Dementia-related risk disclosure and digital technologies may become important contributors to adherence to healthy lifestyle for the prevention of dementia

Another issue of substantive relevance to dementia-related clinical trials is the identification of the factors enhancing adherence to the intervention. Risk disclosure may become a critical factor. For example, there is initial evidence individuals who proactively seek AD genetic risk assessment use results to inform behavior changes.47 Risk disclosure of the APOE4 genotype was associated with greater intake of dietary supplement in APOE4 carriers — but not in noncarriers — in the REVEAL trial.48

Importantly, disclosure of APOE4 genotype does not seem to increase distress.49,50 The disclosure of amyloid PET results is only now evolving, so little evidence is available on behavioral/lifestyle effects. One small study51 has shown that disclosure of PET amyloid status did not significantly impact mood, but that subjects with increased amyloid burden were more likely than those whose amyloid PET scan was negative to make positive changes to their lifestyle, such as engaging in more exercise and changing their diet. Disclosure of amyloid status was not a barrier to recruitment in preclinical AD clinical trials.52 The combination of little emotional distress, improved recruitment, and improved response to intervention suggest the potential of risk disclosure as an important contributor to better outcomes in prevention clinical trials.

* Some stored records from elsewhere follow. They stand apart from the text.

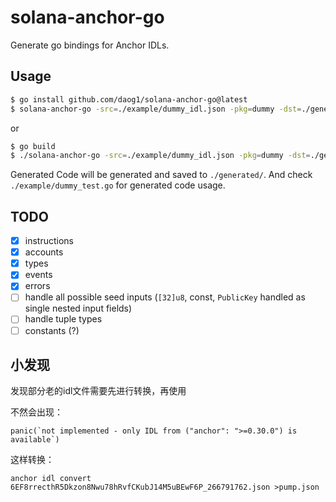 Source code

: # solana-anchor-go

Generate go bindings for Anchor IDLs.


## Usage

```bash
$ go install github.com/daog1/solana-anchor-go@latest
$ solana-anchor-go -src=./example/dummy_idl.json -pkg=dummy -dst=./generated/dummy
```
or

```bash
$ go build
$ ./solana-anchor-go -src=./example/dummy_idl.json -pkg=dummy -dst=./generated/dummy
```

Generated Code will be generated and saved to `./generated/`.
And check `./example/dummy_test.go` for generated code usage.



## TODO
- [x] instructions
- [x] accounts
- [x] types
- [x] events
- [x] errors
- [ ] handle all possible seed inputs (`[32]u8`, const, `PublicKey` handled as single nested input fields)
- [ ] handle tuple types
- [ ] constants (?)

## 小发现
发现部分老的idl文件需要先进行转换，再使用

不然会出现：
```
panic(`not implemented - only IDL from ("anchor": ">=0.30.0") is available`)
```
这样转换：
```
anchor idl convert  6EF8rrecthR5Dkzon8Nwu78hRvfCKubJ14M5uBEwF6P_266791762.json >pump.json
```
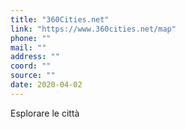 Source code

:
 ```yaml
---
title: "360Cities.net"
link: "https://www.360cities.net/map"
phone: ""
mail: ""
address: ""
coord: ""
source: ""
date: 2020-04-02
---
```


Esplorare le città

Finally, the massive development of wearables and smartphone applications may open new prospects for lifestyle improvements and better long-term adherence to these changes. Speech-to-text capabilities may improve participants' adherence, as “talking out loud one's own risk factors” might increase awareness and improve engagement in the intervention process. Furthermore, in contrast to “classic” clinical trials, where intermittent “little data” is collected sporadically, use of mobile technologies can create “big data” of continuous risk factor management. Mobile phones are used by most adults, even in developing countries, so preventive intervention using mobile technology to maintain long-life cognitive health should be investigated.